どんな話をしたのかの問いに村田は『2人のヒ・ミ・ツだよ~v』とか言って内容までは話さなかった。
そんな言い方をしたらコンラッドがブラックモードになるかと思ったがコンラッドはいつもの爽やか名付け親の笑顔を浮かべていた。

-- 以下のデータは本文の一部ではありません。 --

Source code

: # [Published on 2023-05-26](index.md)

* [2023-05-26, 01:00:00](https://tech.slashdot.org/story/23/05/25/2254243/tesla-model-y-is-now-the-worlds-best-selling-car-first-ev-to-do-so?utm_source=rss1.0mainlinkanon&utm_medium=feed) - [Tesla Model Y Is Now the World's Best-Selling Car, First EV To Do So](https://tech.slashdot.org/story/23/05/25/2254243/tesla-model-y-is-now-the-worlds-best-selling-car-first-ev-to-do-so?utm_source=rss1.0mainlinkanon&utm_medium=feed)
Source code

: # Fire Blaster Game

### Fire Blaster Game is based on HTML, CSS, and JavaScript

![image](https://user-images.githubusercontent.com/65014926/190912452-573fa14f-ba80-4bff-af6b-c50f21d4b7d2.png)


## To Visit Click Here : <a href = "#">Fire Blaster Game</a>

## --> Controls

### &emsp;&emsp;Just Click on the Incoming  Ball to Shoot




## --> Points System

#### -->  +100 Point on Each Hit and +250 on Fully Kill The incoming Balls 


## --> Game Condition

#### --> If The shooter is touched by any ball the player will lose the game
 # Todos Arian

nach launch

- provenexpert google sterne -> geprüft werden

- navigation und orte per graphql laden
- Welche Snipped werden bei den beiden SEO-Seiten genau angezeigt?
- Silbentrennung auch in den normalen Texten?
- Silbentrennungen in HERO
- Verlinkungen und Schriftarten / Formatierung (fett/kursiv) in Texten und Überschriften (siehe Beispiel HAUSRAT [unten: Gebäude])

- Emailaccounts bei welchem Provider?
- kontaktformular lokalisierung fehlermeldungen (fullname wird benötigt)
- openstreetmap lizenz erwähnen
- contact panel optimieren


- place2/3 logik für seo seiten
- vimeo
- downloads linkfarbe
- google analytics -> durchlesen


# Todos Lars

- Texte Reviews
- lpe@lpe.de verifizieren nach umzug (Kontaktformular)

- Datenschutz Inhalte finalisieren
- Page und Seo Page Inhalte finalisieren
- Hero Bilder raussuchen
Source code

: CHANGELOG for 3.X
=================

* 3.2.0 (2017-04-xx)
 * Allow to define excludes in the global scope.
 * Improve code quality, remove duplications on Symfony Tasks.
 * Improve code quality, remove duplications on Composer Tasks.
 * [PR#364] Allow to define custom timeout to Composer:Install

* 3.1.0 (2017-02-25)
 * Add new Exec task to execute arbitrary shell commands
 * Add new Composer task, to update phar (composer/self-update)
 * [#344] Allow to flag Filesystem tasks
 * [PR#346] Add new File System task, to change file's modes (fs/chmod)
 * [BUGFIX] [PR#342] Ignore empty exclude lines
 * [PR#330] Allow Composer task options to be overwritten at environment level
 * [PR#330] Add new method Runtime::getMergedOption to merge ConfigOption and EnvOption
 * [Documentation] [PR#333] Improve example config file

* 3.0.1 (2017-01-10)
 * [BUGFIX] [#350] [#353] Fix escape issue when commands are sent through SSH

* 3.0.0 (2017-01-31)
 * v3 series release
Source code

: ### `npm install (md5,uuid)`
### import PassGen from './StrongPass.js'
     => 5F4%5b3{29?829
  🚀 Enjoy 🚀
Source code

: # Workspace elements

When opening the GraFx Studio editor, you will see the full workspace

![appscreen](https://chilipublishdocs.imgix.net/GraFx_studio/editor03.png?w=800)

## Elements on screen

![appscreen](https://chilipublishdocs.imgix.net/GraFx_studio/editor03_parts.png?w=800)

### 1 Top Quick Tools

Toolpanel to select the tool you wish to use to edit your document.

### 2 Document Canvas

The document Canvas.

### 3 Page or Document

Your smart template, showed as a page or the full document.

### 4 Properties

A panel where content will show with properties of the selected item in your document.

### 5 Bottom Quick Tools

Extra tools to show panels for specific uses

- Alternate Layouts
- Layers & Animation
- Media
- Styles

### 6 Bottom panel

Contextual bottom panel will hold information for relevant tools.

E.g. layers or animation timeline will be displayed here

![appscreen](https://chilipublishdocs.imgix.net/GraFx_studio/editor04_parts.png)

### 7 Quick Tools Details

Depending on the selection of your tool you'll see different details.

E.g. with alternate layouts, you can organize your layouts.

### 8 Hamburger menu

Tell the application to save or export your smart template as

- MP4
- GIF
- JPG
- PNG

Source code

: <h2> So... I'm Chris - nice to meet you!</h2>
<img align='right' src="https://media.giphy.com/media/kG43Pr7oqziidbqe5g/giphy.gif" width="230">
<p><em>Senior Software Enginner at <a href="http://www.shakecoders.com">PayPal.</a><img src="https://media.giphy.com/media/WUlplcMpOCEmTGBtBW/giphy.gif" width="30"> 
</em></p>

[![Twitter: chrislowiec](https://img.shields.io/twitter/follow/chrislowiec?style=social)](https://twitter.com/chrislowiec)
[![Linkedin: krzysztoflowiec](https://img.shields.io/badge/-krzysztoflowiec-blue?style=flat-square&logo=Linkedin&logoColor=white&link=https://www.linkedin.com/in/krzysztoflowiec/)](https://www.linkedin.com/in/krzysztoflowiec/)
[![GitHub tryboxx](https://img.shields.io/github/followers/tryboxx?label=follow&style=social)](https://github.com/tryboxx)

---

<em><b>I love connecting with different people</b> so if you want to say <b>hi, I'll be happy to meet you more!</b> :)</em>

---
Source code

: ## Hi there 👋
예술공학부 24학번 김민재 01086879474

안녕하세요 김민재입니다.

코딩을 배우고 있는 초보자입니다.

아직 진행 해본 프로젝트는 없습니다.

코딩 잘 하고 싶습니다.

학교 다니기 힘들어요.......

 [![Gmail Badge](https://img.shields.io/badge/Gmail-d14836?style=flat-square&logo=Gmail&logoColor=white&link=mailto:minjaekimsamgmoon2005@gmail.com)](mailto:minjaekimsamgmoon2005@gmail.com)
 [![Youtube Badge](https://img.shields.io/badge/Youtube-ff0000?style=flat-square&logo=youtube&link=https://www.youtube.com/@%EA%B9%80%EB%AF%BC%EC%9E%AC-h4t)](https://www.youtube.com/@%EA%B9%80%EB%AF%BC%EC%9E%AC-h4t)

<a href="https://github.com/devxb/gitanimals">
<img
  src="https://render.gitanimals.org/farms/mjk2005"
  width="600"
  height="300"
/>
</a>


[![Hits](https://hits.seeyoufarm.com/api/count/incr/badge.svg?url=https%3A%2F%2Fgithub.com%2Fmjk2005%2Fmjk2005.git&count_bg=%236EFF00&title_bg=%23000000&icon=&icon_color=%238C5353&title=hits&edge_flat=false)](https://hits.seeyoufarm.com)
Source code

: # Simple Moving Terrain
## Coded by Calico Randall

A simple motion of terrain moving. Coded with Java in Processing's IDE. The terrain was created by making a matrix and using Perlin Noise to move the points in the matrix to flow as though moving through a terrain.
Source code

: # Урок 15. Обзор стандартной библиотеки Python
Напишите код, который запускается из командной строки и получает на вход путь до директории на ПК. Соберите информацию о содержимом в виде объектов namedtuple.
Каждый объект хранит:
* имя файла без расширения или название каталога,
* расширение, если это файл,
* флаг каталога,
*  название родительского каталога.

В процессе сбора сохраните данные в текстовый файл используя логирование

……お帰りコンラッド、やっといつもの君に出会えたね。
まぁ、村田の表情を見る限りプールに突き落した事は許してもらえたらしい。
夕食の時間になってイリヤを囲んで晩餐会が開かれた。
堅苦しいのは嫌だと言うイリヤの意見に俺も賛成して、本来なら一緒に食事をする事もない王佐のギュンターや、お庭番のヨザックも一緒に食事を取る事になった。
うん。いいよね!俺もイリヤの考え方が好きだ。食事はやっぱり皆で食べる方が美味いに決まってる。
ヨザックは慣れない食事の風景に少しだけ居心地が悪そうにしているけど俺的には、旅先でもないと一緒に食事をする機会がないヨザックとの食事は嬉しかった。
有「そういえばさ、イリヤって好き嫌いとかあるの?」
唐突に聞いた俺の言葉に、丁度パンを口に入れたイリヤがちょっと待てという様に掌を俺に見せた。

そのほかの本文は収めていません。